** DATA SHOWN follows **

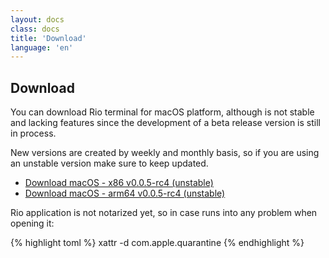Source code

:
 ```yaml
---
layout: docs
class: docs
title: 'Download'
language: 'en'
---
```


## Download

You can download Rio terminal for macOS platform, although is not stable and lacking features since the development of a beta release version is still in process.

New versions are created by weekly and monthly basis, so if you are using an unstable version make sure to keep updated.

- [Download macOS - x86 v0.0.5-rc4 (unstable)](https://github.com/raphamorim/rio/releases/download/v0.0.5-rc4/macos-x86.zip)
- [Download macOS - arm64 v0.0.5-rc4 (unstable)](https://github.com/raphamorim/rio/releases/download/v0.0.5-rc4/macos-arm64.zip)

Rio application is not notarized yet, so in case runs into any problem when opening it:

{% highlight toml %}
xattr -d com.apple.quarantine <path-to-rio-app>
{% endhighlight %}

<!-- ## Building from the source -->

** End of DATA SHOWN **

> [WHAT IS NEEDED] Scan the records for the string "macOS". Copy each line in which it appears.

> [ANSWER SECTION]
You can download Rio terminal for macOS platform, although is not stable and lacking features since the development of a beta release version is still in process.
- [Download macOS - x86 v0.0.5-rc4 (unstable)](https://github.com/raphamorim/rio/releases/download/v0.0.5-rc4/macos-x86.zip)
- [Download macOS - arm64 v0.0.5-rc4 (unstable)](https://github.com/raphamorim/rio/releases/download/v0.0.5-rc4/macos-arm64.zip)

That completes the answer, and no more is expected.